_The problem_: Everything from the first line of the records to the line containing "ease of implementing", inclusive, is to be extracted exactly, and nothing more.

'''

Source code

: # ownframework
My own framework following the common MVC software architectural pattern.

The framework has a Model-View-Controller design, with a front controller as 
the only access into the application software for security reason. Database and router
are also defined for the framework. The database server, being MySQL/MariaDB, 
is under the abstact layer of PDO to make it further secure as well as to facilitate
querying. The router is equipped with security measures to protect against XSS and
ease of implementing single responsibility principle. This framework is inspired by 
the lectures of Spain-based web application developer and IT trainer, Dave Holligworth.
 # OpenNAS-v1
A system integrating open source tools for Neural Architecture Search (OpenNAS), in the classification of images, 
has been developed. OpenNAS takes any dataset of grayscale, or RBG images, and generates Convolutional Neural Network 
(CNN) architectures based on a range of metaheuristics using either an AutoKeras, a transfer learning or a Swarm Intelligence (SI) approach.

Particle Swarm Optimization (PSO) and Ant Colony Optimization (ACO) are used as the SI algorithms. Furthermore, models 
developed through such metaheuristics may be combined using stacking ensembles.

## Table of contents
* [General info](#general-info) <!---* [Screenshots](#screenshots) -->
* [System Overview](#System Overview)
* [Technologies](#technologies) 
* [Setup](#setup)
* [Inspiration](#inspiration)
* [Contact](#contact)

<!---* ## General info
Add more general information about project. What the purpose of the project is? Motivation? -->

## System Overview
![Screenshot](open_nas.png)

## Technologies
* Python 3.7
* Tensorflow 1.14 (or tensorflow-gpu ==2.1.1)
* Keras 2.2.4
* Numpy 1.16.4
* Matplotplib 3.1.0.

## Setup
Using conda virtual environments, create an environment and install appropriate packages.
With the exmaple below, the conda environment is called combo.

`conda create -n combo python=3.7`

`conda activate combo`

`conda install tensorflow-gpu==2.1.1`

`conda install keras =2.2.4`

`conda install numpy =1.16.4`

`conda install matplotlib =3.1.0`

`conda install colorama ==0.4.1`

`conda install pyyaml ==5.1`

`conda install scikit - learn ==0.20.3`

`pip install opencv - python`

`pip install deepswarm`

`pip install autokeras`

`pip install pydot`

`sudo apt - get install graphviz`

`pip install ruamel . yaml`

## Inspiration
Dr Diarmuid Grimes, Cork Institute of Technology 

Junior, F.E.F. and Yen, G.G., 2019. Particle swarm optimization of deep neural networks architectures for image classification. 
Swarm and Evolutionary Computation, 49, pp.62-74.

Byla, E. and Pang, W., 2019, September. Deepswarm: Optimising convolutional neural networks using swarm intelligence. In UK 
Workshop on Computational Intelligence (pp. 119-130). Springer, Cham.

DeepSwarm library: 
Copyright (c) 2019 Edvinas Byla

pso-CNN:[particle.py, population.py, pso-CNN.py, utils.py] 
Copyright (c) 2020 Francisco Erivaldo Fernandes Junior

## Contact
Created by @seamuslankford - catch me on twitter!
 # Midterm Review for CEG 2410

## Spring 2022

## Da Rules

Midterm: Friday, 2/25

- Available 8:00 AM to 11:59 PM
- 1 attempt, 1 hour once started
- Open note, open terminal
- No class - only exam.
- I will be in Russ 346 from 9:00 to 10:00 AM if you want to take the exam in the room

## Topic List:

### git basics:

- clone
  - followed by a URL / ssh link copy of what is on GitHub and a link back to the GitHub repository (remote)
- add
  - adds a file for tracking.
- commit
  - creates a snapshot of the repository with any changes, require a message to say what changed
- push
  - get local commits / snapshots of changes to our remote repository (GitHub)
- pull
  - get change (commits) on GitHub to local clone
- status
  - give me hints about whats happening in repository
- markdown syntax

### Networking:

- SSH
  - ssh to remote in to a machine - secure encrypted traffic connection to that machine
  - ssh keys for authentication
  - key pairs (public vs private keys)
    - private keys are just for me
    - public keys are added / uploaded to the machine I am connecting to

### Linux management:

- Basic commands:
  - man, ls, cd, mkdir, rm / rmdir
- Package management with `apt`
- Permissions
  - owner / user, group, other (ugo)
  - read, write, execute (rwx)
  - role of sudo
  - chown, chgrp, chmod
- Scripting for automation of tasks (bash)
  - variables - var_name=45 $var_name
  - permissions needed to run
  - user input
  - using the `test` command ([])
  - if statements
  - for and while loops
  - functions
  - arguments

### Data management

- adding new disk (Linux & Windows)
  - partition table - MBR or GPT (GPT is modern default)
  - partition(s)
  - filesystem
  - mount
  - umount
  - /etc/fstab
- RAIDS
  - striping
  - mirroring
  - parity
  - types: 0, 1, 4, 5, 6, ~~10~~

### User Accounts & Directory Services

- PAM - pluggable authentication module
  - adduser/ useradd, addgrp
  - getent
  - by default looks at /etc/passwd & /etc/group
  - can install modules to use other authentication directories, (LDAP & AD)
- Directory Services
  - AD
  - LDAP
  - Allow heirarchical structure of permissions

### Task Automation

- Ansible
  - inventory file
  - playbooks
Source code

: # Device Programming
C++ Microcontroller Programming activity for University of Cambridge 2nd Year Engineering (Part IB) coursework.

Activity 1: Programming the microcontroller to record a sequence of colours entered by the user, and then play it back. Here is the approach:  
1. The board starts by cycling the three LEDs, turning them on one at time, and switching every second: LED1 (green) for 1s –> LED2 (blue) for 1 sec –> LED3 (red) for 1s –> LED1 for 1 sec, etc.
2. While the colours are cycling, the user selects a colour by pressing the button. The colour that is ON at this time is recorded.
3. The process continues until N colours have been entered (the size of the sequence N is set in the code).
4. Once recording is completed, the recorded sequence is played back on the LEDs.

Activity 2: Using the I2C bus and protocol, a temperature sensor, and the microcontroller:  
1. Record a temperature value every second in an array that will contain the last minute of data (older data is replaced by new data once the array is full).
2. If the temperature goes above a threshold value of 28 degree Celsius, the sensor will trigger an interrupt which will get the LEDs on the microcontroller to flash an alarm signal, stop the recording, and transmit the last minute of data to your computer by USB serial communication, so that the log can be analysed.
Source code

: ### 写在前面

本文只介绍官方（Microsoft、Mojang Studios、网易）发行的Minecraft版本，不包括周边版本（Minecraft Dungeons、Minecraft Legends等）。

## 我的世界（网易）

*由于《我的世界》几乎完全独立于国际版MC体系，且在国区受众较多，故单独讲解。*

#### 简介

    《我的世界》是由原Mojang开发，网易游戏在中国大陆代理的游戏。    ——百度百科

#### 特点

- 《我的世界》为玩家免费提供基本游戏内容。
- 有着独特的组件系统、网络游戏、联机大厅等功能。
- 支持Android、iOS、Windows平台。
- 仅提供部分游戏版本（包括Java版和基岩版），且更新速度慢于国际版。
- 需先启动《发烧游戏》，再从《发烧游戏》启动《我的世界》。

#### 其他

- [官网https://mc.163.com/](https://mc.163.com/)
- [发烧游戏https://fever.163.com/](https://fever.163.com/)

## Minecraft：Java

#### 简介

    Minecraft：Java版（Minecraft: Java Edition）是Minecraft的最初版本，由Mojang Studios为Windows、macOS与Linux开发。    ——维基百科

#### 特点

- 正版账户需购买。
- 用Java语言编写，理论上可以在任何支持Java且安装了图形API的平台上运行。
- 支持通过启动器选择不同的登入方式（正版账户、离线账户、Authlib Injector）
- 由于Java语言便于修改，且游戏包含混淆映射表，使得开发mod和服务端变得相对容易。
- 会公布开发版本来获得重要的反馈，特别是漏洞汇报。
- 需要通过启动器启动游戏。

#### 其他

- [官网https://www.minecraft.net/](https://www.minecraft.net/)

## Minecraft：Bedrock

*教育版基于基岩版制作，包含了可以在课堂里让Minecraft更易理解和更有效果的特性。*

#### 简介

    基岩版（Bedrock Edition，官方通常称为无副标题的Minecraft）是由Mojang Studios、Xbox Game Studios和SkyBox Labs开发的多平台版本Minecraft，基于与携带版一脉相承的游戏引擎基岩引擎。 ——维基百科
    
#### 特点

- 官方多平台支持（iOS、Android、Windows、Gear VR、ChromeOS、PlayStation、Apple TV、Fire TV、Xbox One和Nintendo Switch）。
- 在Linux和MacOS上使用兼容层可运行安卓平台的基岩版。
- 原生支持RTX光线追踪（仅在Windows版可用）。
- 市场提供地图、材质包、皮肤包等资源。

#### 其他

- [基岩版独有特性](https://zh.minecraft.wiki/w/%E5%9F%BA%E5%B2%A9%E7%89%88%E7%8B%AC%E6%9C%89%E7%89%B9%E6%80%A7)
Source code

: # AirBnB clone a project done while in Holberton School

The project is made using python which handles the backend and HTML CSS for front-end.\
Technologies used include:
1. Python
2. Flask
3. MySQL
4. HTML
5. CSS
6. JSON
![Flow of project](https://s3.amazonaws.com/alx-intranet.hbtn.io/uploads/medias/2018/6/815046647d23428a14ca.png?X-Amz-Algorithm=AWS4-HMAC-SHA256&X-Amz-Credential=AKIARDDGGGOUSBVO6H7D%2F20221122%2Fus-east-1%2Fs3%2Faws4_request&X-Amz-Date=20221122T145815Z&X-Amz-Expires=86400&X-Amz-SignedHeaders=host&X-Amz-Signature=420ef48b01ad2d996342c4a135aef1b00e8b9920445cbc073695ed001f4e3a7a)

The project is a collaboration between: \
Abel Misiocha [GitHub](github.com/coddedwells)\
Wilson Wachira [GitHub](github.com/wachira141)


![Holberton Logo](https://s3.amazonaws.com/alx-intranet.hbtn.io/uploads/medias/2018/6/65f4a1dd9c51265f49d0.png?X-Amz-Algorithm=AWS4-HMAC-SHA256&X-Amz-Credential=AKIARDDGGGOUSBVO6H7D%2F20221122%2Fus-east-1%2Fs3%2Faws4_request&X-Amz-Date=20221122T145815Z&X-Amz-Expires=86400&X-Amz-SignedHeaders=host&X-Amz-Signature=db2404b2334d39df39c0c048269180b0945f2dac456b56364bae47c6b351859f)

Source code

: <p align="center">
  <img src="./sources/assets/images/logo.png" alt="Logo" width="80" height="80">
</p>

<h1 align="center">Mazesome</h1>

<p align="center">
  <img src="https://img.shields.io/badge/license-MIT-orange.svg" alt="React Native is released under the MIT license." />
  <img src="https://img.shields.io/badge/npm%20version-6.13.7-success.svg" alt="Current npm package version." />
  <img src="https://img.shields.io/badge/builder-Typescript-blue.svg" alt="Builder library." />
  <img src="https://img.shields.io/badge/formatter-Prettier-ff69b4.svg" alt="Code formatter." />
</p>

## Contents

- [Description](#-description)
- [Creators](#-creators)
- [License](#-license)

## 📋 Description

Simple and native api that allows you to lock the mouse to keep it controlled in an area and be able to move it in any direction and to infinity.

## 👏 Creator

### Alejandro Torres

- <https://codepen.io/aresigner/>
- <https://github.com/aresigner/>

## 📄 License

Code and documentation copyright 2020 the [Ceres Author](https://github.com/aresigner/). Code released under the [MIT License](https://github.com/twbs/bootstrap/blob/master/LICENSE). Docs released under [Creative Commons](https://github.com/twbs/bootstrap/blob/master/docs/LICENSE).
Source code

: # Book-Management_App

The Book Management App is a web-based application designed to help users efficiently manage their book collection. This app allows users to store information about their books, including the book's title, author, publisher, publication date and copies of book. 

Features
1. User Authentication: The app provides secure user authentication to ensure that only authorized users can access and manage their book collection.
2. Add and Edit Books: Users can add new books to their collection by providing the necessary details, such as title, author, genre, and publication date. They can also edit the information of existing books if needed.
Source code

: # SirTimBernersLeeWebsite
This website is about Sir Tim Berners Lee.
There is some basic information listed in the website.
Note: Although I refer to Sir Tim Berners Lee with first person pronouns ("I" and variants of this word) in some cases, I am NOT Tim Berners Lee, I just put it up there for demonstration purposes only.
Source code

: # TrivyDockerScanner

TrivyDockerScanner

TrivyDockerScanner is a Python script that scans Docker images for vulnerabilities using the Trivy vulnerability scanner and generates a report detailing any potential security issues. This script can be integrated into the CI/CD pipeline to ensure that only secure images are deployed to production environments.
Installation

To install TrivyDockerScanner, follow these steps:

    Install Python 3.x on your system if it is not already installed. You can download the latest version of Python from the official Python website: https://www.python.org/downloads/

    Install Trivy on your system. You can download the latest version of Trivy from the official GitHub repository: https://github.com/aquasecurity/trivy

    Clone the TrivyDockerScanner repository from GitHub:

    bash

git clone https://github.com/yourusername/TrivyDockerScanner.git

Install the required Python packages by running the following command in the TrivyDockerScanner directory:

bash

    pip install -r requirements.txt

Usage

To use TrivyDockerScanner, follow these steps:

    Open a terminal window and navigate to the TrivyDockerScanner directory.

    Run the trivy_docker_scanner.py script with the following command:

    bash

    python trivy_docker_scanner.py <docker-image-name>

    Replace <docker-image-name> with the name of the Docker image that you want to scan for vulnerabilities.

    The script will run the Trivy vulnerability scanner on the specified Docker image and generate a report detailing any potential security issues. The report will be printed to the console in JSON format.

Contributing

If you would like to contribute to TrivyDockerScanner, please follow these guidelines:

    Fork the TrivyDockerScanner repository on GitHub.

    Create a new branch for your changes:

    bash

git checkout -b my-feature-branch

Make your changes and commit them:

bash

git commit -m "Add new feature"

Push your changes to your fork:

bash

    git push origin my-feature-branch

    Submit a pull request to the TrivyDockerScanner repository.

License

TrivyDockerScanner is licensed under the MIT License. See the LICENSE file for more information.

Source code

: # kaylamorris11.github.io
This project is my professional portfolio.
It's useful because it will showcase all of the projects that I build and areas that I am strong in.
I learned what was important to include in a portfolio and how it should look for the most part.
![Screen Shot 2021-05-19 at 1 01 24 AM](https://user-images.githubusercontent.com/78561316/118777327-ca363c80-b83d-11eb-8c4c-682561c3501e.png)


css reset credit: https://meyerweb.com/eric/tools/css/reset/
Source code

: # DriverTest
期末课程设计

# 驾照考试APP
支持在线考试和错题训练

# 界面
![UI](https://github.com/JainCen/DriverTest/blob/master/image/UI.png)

'''

_Output of the task_:
Source code

: # ownframework
My own framework following the common MVC software architectural pattern.

The framework has a Model-View-Controller design, with a front controller as 
the only access into the application software for security reason. Database and router
are also defined for the framework. The database server, being MySQL/MariaDB, 
is under the abstact layer of PDO to make it further secure as well as to facilitate
querying. The router is equipped with security measures to protect against XSS and
ease of implementing single responsibility principle. This framework is inspired by 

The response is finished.